President Barack Obama received ten thousand letters a day from his constituents. Every evening for eight years, at his request, President Obama was given ten handpicked letters written by ordinary American citizens—the unfiltered voice of a nation. This is the story of the private and profound relationship with letter writers that shaped his presidency.
Laskas captured the poignancy of that moment of transition ... In earlier chapters, when diving headlong into the lives of the letter writers, Laskas blends her authorial voice in joyous perspective-bending streams of consciousness reminiscent of Tom Wolfe at his best. But when she is finally face-to-face with Obama, that style necessarily fades ... It may be trite to say that To Obama is itself a love letter, but that’s how it reads.
It makes a moving and inevitably nostalgic or even elegiac read, redolent of the human grace and statesmanship of the Obama presidency, qualities so brutally absent in the current administration ... beautifully researched and written.

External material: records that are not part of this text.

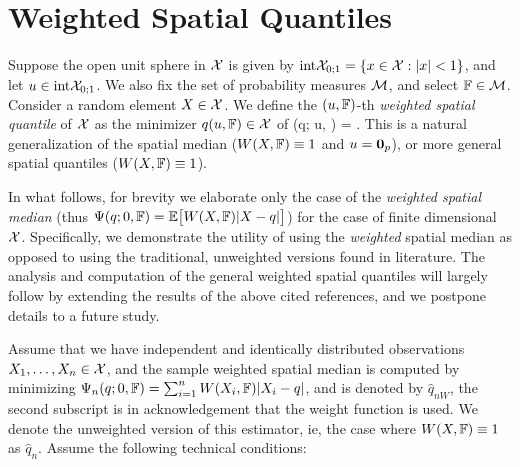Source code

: \section{Weighted Spatial Quantiles}
\label{Sec:WSQuantiles}

Suppose the open unit sphere in $\mathcal{X}$ is given by 
$\textrm{int} {\mathcal{X}}_{0; 1} = \{ x \in \mathcal{X}: | x | < 1 \}$, and let
 $u \in \textrm{int} {\mathcal{X}}_{0; 1}$. We also fix the set of probability measures $\mathcal{M}$, 
 and select ${\mathbb{F}} \in \mathcal{M}$. Consider a random element $X \in \mathcal{X}$. 
We define the $(u, {\mathbb{F}})$-th \textit{weighted spatial quantile} of $\mathcal{X}$ 
as the minimizer $q (u, {\mathbb{F}}) \in \mathcal{X}$ of 
\baq
\Psi (q; u, \BF) = \BE {}.
\label{eq:WeightedQuantile}
\eaq
%
\noindent
This is a natural generalization of the spatial median \cite{ref:JASA96862_Chaudhuri, ref:Biometrika48414_Haldane,ref:AoS97435_Koltchinskii} ($W(X, {\mathbb{F}}) \equiv 1$ and $u = {\bf 0}_p$), or more general spatial quantiles \cite{ref:AoS17591_Cardotetal_Median_HilbertSpace, ref:AoS141203_ChakrabortyChaudhuri_Banach_Quantile, ref:Bernoulli152308_Minsker_Median_Banach} ($W(X, {\mathbb{F}}) \equiv 1$). 

In what follows, for brevity we elaborate only the case of the \textit{weighted spatial median} (thus $\Psi (q; 0, {\mathbb{F}}) = {\mathbb{E}} \bigl[ W (X, {\mathbb{F}}) | X - q | \bigr] $) for the case of finite dimensional $\mathcal{X}$. Specifically, we demonstrate the utility of using the {\it weighted} spatial median as opposed to using the traditional, unweighted versions found in literature. The analysis and computation of the general weighted spatial quantiles will largely follow by extending the results of the above cited references, and we postpone details to a future study.

Assume that we have independent and identically distributed observations $X_{1}, \ldots, X_{n} \in \mathcal{X}$, and the sample weighted spatial median is computed by minimizing $\Psi_{n} (q; 0, {\mathbb{F}}) = \sum_{i = 1}^{n} W (X_{i}, {\mathbb{F}}) | X_{i} - q | $, and is denoted by $\hat{q}_{nW}$, the second subscript is in acknowledgement that the weight function is used. We denote the unweighted version of this estimator, ie, the case where $W (X, {\mathbb{F}}) \equiv 1$ as $\hat{q}_{n}$. Assume the following technical conditions:

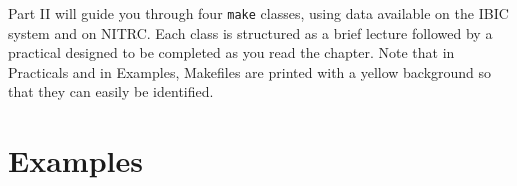 \documentclass[oneside,11pt]{memoir}
\newcommand\maken{\texttt{make}} %
\begin{document}
	\begin{vplace}[0.7]
		
		\thispagestyle{empty}
		\large
		\noindent Part II will guide you through four \maken{} classes, using data available on the IBIC system and on NITRC. Each class is structured as a brief lecture followed by a practical designed to be completed as you read the chapter.
		Note that in Practicals and in Examples, Makefiles are printed with a yellow background so that they can easily be identified. 
		
	\end{vplace}
	
	\renewcommand{\chaptername}{Practical}
	\renewcommand{\chapterautorefname}{Practical}
	
	
	
	
	
	\part{Examples}
	
	\renewcommand{\chaptername}{Example}
	\renewcommand{\chapterautorefname}{Example}
	
	
	
%	
	
	\cleardoublepage
	
	
	
\end{document}
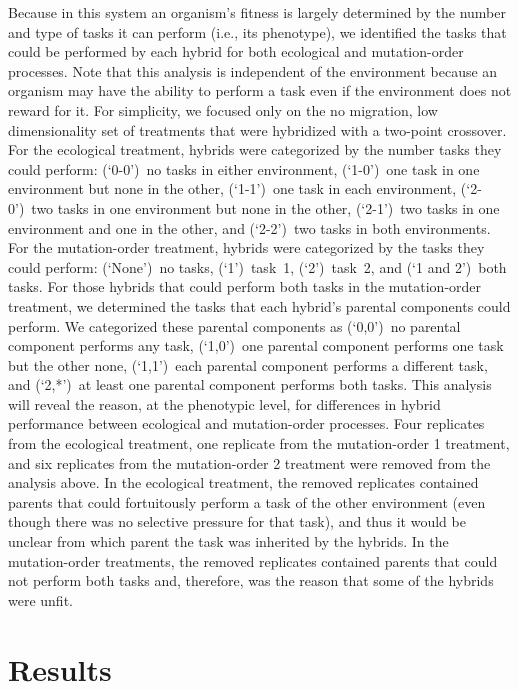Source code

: \begin{doublespace}
Because in this system an organism's fitness is largely determined
by the number and type of tasks it can perform (i.e., its phenotype),
we identified the tasks that could be performed by each hybrid
for both ecological and mutation-order processes.
%
Note that this analysis is independent of the environment
because an organism may have the ability to perform a task
even if the environment does not reward for it.
%
For simplicity, we focused only on
the no migration, low dimensionality set of treatments
that were hybridized with a two-point crossover.
%
For the ecological treatment,
hybrids were categorized by the number tasks they could perform:
(`\mbox{0-0}')~no tasks in either environment,
(`\mbox{1-0}')~one task in one environment but none in the other,
(`\mbox{1-1}')~one task in each environment,
(`\mbox{2-0}')~two tasks in one environment but none in the other,
(`\mbox{2-1}')~two tasks in one environment and one in the other,
and (`\mbox{2-2}')~two tasks in both environments.
%
For the mutation-order treatment,
hybrids were categorized by the tasks they could perform:
(`None')~no tasks,
(`1')~task~1,
(`2')~task~2,
and (`1 and 2')~both tasks.
%
For those hybrids that could perform both tasks
in the mutation-order treatment,
we determined the tasks that each hybrid's parental components could perform.
%
We categorized these parental components as
(`0,0')~no parental component performs any task,
(`1,0')~one parental component performs one task but the other none,
(`1,1')~each parental component performs a different task,
and (`2,*')~at least one parental component performs both tasks.
%
This analysis will reveal the reason, at the phenotypic level,
for differences in hybrid performance between ecological
and mutation-order processes.
%
Four replicates from the ecological treatment,
one replicate from the mutation-order 1 treatment,
and six replicates from the mutation-order 2 treatment
were removed from the analysis above.
%
In the ecological treatment, the removed replicates contained parents
that could fortuitously perform a task of the other environment
(even though there was no selective pressure for that task),
and thus it would be unclear from which parent the task was inherited
by the hybrids.
%
In the mutation-order treatments, the removed replicates contained parents
that could not perform both tasks and, therefore, was the reason
that some of the hybrids were unfit.



\section{Results}


\end{doublespace}
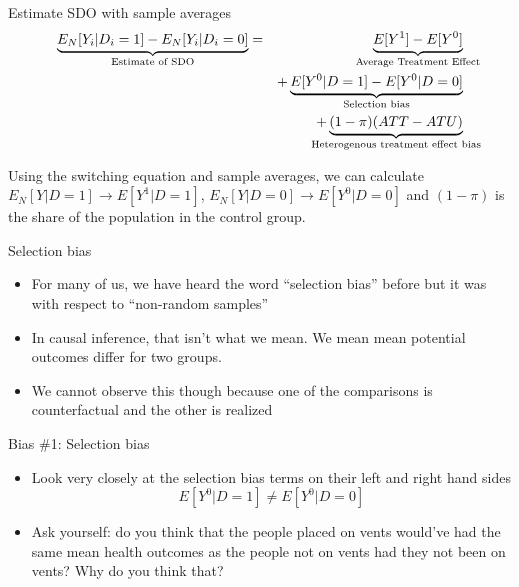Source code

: \documentclass{beamer}
\begin{document}
\begin{frame}[plain]

  \begin{block}{Estimate SDO with sample averages}
    \begin{eqnarray*}
      \underbrace{E_N[Y_i | D_i=1] - E_N[Y_i | D_i=0]}_{ \mathclap{\text{Estimate of SDO}}}&=& \underbrace{E[Y^1] - E[Y^0]}_{ \mathclap{\text{Average Treatment Effect}}} \\
      &&+ \underbrace{E[Y^0|D=1] - E[Y^0 | D=0]}_{ \mathclap{\text{Selection bias}}}  \\
      && + \underbrace{(1-\pi)(ATT - ATU)}_{ \mathclap{\text{Heterogenous treatment effect bias}}}
    \end{eqnarray*}
  \end{block}

\bigskip

    Using the switching equation and sample averages, we can calculate $E_N[Y|D=1] \to E[Y^1 | D=1]$, $E_N[Y|D=0] \to E[Y^0|D=0]$ and $(1-\pi)$ is the share of the population in the control group.

\end{frame}


\begin{frame}{Selection bias}

\begin{itemize}
\item For many of us, we have heard the word ``selection bias'' before but it was with respect to ``non-random samples''
\item In causal inference, that isn't what we mean.  We mean mean potential outcomes differ for two groups.
\item We cannot observe this though because one of the comparisons is counterfactual and the other is realized
\end{itemize}

\end{frame}

\begin{frame}{Bias \#1: Selection bias}

  \begin{itemize}
    \item Look very closely at the selection bias terms on their left and right hand sides $$E[Y^0|D=1] \neq E[Y^0 |D=0]$$
    \item Ask yourself: do you think that the people placed on vents would've had the same mean health outcomes as the people not on vents had they not been on vents? Why do you think that?
      \end{itemize}

\end{frame}
\end{document}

There is little documentation of how previous administrations handled constituent mail ... To Obama is an insightful study of a president who listened to even his harshest critics with grace and humility ... Curiously absent from the book are letters the OPC must have received from birthers, tea partyers and other pre-MAGA prototypes questioning Obama’s U.S. citizenship and misidentifying his religion ... their inclusion would have provided insight into that constituency.